Sabem aquele papo típico de esquerdista defensor dos direitos de países pobres? Pois é. Se um europeu diz que todo colombiano é narco, sempre vai aparecer um e dizer que isso é preconceito, injustiça, racismo...

Eu não digo que todos são, mas MUITOS são, demais da conta.

O cara esse é e engenheiro agrônomo de plantação de cocaína nas cercanias de Bogotá.

Excelente.

Antes de seguir vale a pena destacar o fator “maria do pó” dessa ex-colega da Marcela, pois além de ser sobrinha de um narco, era casada com um cara cujo tio era traficante e agora de novo, com um engenheiro. O próximo quem será, um integrante da Camorra? Aliás, falando no tio narco, ele apareceu em Medelín e foi visitá-la na casa de sua mãe, irmã dele. Segundo ela, ele fez tantas plásticas no rosto que não o reconheceu, bem estilo do nosso colombiano adotado, o famoso Carlos Abadia.

E o papo era bom. Dizia o cara que eu me parecia muito com o sobrinho do Pablo Escobar, seu amigo e que está morto. Aliás, 90% das pessoas citadas pelo cara em suas conversas estavam mortos.

Depois começou a filosofar sobre uma possível “maldição” que atormentava os plantadores de heroína. Dizia ele que trabalhar com heroína condena o futuro, todos acabam em alguma tragédia.

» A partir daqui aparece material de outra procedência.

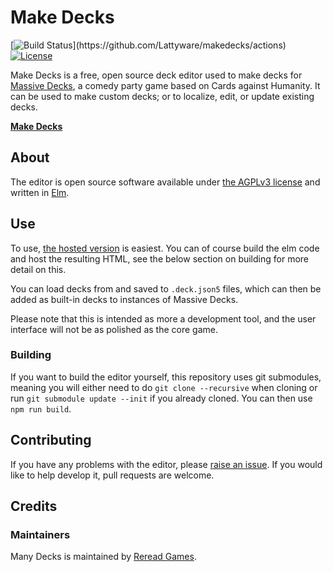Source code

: # Make Decks


[![Build Status](https://img.shields.io/github/workflow/status/Lattyware/makedecks/Build%20and%20publish%20to%20GitHub.)](https://github.com/Lattyware/makedecks/actions)
[![License](https://img.shields.io/github/license/Lattyware/manydecks)](LICENSE)

Make Decks is a free, open source deck editor used to make decks for [Massive Decks][md], a comedy party game based on 
Cards against Humanity. It can be used to make custom decks; or to localize, edit, or update existing decks.

**[Make Decks][hosted]**

[hosted]: https://lattyware.github.io/makedecks
[md]: https://github.com/Lattyware/massivedecks

## About

The editor is open source software available under [the AGPLv3 license](LICENSE) and written in [Elm][elm].

[elm]: https://elm-lang.org/

## Use

To use, [the hosted version][hosted] is easiest. You can of course build the elm code and host the resulting HTML, see 
the below section on building for more detail on this.

You can load decks from and saved to `.deck.json5` files, which can then be added as built-in decks to instances of 
Massive Decks.

Please note that this is intended as more a development tool, and the user interface will not be as polished as the 
core game.

### Building

If you want to build the editor yourself, this repository uses git submodules, meaning you will either need to do 
`git clone --recursive` when cloning or run `git submodule update --init` if you already cloned. You can then use 
`npm run build`.

## Contributing

If you have any problems with the editor, please [raise an issue][issue]. If you would like to help develop it, pull
requests are welcome.

[issue]: https://github.com/Lattyware/massivedecks/issues/new

## Credits

### Maintainers

Many Decks is maintained by [Reread Games][reread].

[reread]: https://www.rereadgames.com/
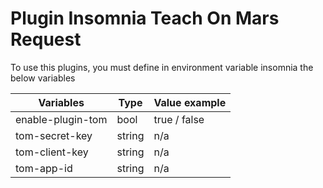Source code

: # Plugin Insomnia Teach On Mars Request

To use this plugins, you must define in environment variable insomnia the below variables

| Variables | Type | Value example |
|------|----|-----|
| enable-plugin-tom | bool | true / false |
| tom-secret-key | string | n/a |
| tom-client-key | string | n/a |
| tom-app-id | string | n/a |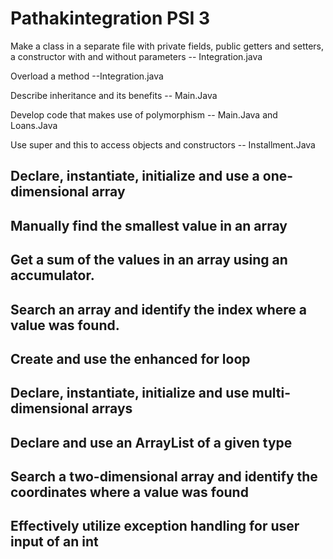 # Pathakintegration PSI 3


Make a class in a separate file with private fields, public getters and setters, a constructor with and without parameters
-- Integration.java 

Overload a method
--Integration.java

Describe inheritance and its benefits
-- Main.Java 

Develop code that makes use of polymorphism
-- Main.Java and Loans.Java

Use super and this to access objects and constructors
-- Installment.Java

Declare, instantiate, initialize and use a one-dimensional array
--

Manually find the smallest value in an array
--

Get a sum of the values in an array using an accumulator.
--

Search an array and identify the index where a value was found.
--

Create and use the enhanced for loop
--

Declare, instantiate, initialize and use multi-dimensional arrays
--

Declare and use an ArrayList of a given type
--

Search a two-dimensional array and identify the coordinates where a value was found
--

Effectively utilize exception handling for user input of an int
--

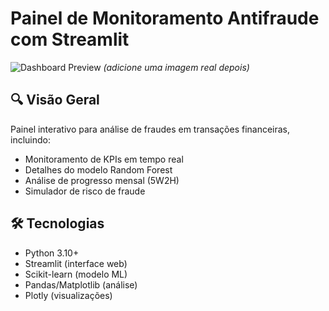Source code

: # Painel de Monitoramento Antifraude com Streamlit

![Dashboard Preview](https://via.placeholder.com/800x400?text=Preview+do+Painel) *(adicione uma imagem real depois)*

## 🔍 Visão Geral
Painel interativo para análise de fraudes em transações financeiras, incluindo:
- Monitoramento de KPIs em tempo real
- Detalhes do modelo Random Forest
- Análise de progresso mensal (5W2H)
- Simulador de risco de fraude

## 🛠 Tecnologias
- Python 3.10+
- Streamlit (interface web)
- Scikit-learn (modelo ML)
- Pandas/Matplotlib (análise)
- Plotly (visualizações)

Também filosofou sobre matar ou não matar determinada figura e por aí foi.
Nesse meio tempo eu apenas esperava homens entrando pela casa com metralhadoras em punho e acabando com a minha vida patética.

Meu Deus.

Outras duas semanas depois, outra “finca”. Às 22h passamos nada mais nada menos que pelo bairro mais violento de Medelín, ou seja, um dos mais violentos do mundo, mas, felizmente, depois desse aperto, nada passou.